__TASK REQUIREMENTS__. The lines to reproduce run from the one containing "begin() const noexcept;" through the end of the records below. Reproduce them exactly and add nothing.

Dataset entries:

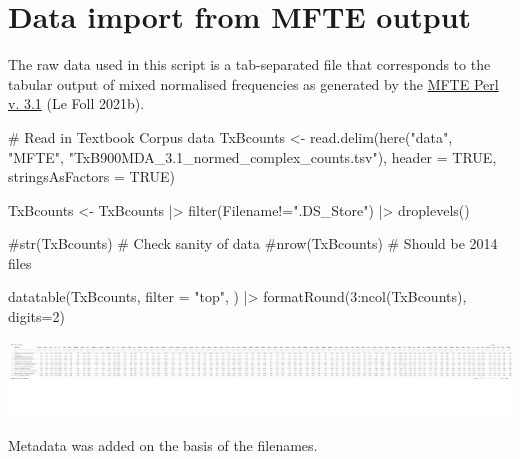 \documentclass[
  letterpaper,
  DIV=11,
  numbers=noendperiod]{scrreprt}
\newenvironment{Shaded}{\begin{snugshade}}{\end{snugshade}}
\newcommand{\AttributeTok}[1]{\textcolor[rgb]{0.40,0.45,0.13}{#1}}
\newcommand{\CommentTok}[1]{\textcolor[rgb]{0.37,0.37,0.37}{#1}}
\newcommand{\ConstantTok}[1]{\textcolor[rgb]{0.56,0.35,0.01}{#1}}
\newcommand{\DecValTok}[1]{\textcolor[rgb]{0.68,0.00,0.00}{#1}}
\newcommand{\FunctionTok}[1]{\textcolor[rgb]{0.28,0.35,0.67}{#1}}
\newcommand{\NormalTok}[1]{\textcolor[rgb]{0.00,0.23,0.31}{#1}}
\newcommand{\OtherTok}[1]{\textcolor[rgb]{0.00,0.23,0.31}{#1}}
\newcommand{\SpecialCharTok}[1]{\textcolor[rgb]{0.37,0.37,0.37}{#1}}
\newcommand{\StringTok}[1]{\textcolor[rgb]{0.13,0.47,0.30}{#1}}
\begin{document}
\section{Data import from MFTE
output}\label{data-import-from-mfte-output}

The raw data used in this script is a tab-separated file that
corresponds to the tabular output of mixed normalised frequencies as
generated by the
\href{https://github.com/mshakirDr/MultiFeatureTaggerEnglish}{MFTE Perl
v. 3.1} (Le Foll 2021b).

\begin{Shaded}
\begin{Highlighting}[]
\CommentTok{\# Read in Textbook Corpus data}
\NormalTok{TxBcounts }\OtherTok{\textless{}{-}} \FunctionTok{read.delim}\NormalTok{(}\FunctionTok{here}\NormalTok{(}\StringTok{"data"}\NormalTok{, }\StringTok{"MFTE"}\NormalTok{, }\StringTok{"TxB900MDA\_3.1\_normed\_complex\_counts.tsv"}\NormalTok{), }\AttributeTok{header =} \ConstantTok{TRUE}\NormalTok{, }\AttributeTok{stringsAsFactors =} \ConstantTok{TRUE}\NormalTok{)}

\NormalTok{TxBcounts }\OtherTok{\textless{}{-}}\NormalTok{ TxBcounts }\SpecialCharTok{|\textgreater{}} 
  \FunctionTok{filter}\NormalTok{(Filename}\SpecialCharTok{!=}\StringTok{".DS\_Store"}\NormalTok{) }\SpecialCharTok{|\textgreater{}}  
  \FunctionTok{droplevels}\NormalTok{()}

\CommentTok{\#str(TxBcounts) \# Check sanity of data}
\CommentTok{\#nrow(TxBcounts) \# Should be 2014 files}

\FunctionTok{datatable}\NormalTok{(TxBcounts,}
  \AttributeTok{filter =} \StringTok{"top"}\NormalTok{,}
\NormalTok{) }\SpecialCharTok{|\textgreater{}} 
  \FunctionTok{formatRound}\NormalTok{(}\DecValTok{3}\SpecialCharTok{:}\FunctionTok{ncol}\NormalTok{(TxBcounts), }\AttributeTok{digits=}\DecValTok{2}\NormalTok{)}
\end{Highlighting}
\end{Shaded}

\includegraphics{AppendixE_files/figure-pdf/raw_data-1.pdf}

Metadata was added on the basis of the filenames.
\end{document}
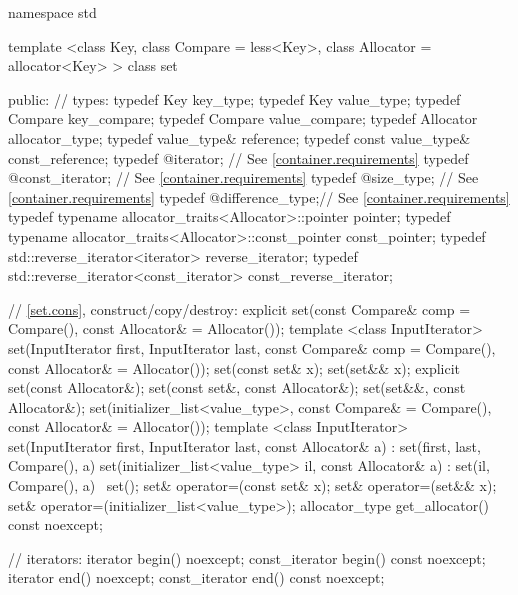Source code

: \begin{codeblock}
namespace std {
  template <class Key, class Compare = less<Key>,
            class Allocator = allocator<Key> >
  class set {
  public:
    // types:
    typedef Key                                   key_type;
    typedef Key                                   value_type;
    typedef Compare                               key_compare;
    typedef Compare                               value_compare;
    typedef Allocator                             allocator_type;
    typedef value_type&                           reference;
    typedef const value_type&                     const_reference;
    typedef @\impdef@                iterator;       // See \ref{container.requirements}
    typedef @\impdef@                const_iterator; // See \ref{container.requirements}
    typedef @\impdef@                size_type;      // See \ref{container.requirements}
    typedef @\impdef@                difference_type;// See \ref{container.requirements}
    typedef typename allocator_traits<Allocator>::pointer           pointer;
    typedef typename allocator_traits<Allocator>::const_pointer     const_pointer;
    typedef std::reverse_iterator<iterator>       reverse_iterator;
    typedef std::reverse_iterator<const_iterator> const_reverse_iterator;

    // \ref{set.cons}, construct/copy/destroy:
    explicit set(const Compare& comp = Compare(),
                 const Allocator& = Allocator());
    template <class InputIterator>
      set(InputIterator first, InputIterator last,
          const Compare& comp = Compare(), const Allocator& = Allocator());
    set(const set& x);
    set(set&& x);
    explicit set(const Allocator&);
    set(const set&, const Allocator&);
    set(set&&, const Allocator&);
    set(initializer_list<value_type>,
      const Compare& = Compare(),
      const Allocator& = Allocator());
    template <class InputIterator>
    set(InputIterator first, InputIterator last, const Allocator& a)
      : set(first, last, Compare(), a) { }
    set(initializer_list<value_type> il, const Allocator& a)
      : set(il, Compare(), a) { }
   ~set();
    set& operator=(const set& x);
    set& operator=(set&& x);
    set& operator=(initializer_list<value_type>);
    allocator_type get_allocator() const noexcept;

    // iterators:
    iterator               begin() noexcept;
    const_iterator         begin() const noexcept;
    iterator               end() noexcept;
    const_iterator         end() const noexcept;

}}
\end{codeblock}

__SOLUTION FOR THIS TASK__.
    const_iterator         begin() const noexcept;
    iterator               end() noexcept;
    const_iterator         end() const noexcept;

}}
\end{codeblock}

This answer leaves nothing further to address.